## Exercise goal:
The line containing "Improve the android" marks the end: restate word for word every line from the first line of the entries below through that one.

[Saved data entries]
___

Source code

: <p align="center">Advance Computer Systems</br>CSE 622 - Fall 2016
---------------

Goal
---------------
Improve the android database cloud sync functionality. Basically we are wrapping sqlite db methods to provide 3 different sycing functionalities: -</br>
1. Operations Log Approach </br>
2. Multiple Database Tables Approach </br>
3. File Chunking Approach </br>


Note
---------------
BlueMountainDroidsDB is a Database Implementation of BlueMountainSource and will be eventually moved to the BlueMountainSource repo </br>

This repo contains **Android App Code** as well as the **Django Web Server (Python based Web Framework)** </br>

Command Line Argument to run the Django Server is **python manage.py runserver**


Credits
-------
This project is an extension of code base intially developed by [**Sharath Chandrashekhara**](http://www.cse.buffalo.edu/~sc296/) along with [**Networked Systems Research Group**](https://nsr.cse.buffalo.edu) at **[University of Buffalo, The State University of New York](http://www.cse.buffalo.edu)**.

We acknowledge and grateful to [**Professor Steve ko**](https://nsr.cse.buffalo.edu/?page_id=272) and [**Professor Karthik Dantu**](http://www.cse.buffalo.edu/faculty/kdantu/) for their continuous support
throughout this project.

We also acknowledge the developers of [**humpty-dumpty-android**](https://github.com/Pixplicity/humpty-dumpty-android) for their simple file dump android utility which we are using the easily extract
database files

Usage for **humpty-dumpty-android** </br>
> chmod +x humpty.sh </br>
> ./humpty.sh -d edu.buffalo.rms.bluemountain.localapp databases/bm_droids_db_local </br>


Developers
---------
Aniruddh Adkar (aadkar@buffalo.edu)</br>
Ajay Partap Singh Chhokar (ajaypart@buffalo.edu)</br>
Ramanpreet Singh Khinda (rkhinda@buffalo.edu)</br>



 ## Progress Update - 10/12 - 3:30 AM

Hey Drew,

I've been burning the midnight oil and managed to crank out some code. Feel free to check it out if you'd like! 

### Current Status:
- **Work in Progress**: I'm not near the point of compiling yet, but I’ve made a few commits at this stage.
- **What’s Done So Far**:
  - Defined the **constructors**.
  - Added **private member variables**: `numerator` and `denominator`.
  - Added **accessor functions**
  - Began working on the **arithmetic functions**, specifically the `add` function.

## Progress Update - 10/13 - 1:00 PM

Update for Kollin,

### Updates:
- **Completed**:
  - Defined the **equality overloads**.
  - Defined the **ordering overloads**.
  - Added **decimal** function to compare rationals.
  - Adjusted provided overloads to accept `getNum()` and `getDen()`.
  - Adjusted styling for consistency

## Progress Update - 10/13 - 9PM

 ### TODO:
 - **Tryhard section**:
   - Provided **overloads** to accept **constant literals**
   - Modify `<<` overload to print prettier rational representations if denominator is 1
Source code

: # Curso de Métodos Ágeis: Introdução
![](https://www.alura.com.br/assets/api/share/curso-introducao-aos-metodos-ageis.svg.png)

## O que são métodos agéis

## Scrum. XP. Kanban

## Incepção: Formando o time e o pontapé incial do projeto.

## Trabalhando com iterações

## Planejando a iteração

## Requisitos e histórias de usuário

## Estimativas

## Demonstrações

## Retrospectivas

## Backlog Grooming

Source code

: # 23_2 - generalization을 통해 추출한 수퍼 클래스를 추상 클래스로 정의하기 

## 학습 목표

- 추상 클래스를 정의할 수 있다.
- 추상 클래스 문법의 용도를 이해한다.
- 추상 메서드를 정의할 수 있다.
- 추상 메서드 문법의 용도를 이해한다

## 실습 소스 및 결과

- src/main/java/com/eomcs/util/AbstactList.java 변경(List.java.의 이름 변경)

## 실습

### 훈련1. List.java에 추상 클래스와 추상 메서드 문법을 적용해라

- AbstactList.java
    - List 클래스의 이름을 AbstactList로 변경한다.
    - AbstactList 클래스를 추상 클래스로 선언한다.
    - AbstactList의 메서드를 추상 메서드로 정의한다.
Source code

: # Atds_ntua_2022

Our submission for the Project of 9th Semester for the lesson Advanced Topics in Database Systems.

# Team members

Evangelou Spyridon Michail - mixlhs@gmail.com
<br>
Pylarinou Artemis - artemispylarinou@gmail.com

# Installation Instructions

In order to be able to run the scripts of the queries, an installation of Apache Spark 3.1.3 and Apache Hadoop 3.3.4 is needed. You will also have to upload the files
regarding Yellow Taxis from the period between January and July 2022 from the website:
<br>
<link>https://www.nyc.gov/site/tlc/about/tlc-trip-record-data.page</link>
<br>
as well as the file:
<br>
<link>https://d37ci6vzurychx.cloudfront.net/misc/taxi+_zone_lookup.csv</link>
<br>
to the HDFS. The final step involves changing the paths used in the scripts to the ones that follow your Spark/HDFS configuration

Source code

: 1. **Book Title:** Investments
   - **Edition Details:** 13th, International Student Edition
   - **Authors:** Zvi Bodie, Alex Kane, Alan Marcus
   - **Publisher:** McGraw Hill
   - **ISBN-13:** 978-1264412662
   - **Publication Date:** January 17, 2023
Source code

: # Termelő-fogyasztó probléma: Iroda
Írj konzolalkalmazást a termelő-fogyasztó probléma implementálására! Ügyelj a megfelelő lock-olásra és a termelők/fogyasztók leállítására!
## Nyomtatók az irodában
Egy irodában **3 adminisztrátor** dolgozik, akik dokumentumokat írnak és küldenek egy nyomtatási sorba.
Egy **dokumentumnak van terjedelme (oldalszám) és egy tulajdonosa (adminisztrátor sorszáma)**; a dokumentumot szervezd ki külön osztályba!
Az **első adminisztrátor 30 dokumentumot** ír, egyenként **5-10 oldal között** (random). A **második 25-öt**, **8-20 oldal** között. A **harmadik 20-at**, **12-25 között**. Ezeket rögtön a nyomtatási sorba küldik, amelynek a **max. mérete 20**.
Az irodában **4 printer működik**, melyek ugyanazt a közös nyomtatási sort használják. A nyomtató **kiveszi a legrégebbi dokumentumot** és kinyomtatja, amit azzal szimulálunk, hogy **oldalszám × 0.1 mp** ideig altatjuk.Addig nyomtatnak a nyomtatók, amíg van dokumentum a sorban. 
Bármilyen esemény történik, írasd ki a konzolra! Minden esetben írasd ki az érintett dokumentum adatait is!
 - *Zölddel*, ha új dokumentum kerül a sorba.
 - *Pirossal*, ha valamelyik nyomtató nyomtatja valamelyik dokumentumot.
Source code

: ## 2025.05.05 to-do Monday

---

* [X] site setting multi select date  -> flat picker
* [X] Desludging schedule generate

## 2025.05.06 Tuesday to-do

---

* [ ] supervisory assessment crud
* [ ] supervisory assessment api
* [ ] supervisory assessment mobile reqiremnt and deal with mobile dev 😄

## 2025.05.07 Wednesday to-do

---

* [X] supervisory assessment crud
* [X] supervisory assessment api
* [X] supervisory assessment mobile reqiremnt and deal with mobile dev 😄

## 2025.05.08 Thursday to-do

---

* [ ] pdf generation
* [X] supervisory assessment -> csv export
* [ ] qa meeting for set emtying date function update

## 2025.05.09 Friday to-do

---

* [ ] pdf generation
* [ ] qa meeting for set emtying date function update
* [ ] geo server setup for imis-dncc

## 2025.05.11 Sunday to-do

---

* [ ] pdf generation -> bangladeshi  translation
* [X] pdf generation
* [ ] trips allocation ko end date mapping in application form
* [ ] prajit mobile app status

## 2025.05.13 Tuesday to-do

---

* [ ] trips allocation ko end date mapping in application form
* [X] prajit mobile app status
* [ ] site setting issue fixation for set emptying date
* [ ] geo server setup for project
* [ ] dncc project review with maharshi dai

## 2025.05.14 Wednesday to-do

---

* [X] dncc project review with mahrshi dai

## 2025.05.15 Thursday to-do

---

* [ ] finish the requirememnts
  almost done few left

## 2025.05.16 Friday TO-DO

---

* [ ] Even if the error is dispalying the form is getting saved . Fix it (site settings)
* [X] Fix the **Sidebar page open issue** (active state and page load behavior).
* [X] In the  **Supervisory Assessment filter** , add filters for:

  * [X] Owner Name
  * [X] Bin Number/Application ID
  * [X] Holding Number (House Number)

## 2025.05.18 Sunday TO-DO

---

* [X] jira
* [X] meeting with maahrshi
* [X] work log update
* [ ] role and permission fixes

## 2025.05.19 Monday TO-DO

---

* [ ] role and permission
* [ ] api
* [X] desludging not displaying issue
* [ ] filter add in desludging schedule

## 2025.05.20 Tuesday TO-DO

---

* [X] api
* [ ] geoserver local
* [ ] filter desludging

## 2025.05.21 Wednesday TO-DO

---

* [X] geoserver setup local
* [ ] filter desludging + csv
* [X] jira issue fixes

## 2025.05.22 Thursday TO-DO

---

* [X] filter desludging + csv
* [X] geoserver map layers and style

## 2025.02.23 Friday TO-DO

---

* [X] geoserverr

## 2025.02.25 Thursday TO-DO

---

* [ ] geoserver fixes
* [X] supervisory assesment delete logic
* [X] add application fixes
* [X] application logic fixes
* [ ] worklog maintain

___

## Task result:
Source code

: <p align="center">Advance Computer Systems</br>CSE 622 - Fall 2016
---------------

Goal
---------------
Improve the android database cloud sync functionality. Basically we are wrapping sqlite db methods to provide 3 different sycing functionalities: -</br>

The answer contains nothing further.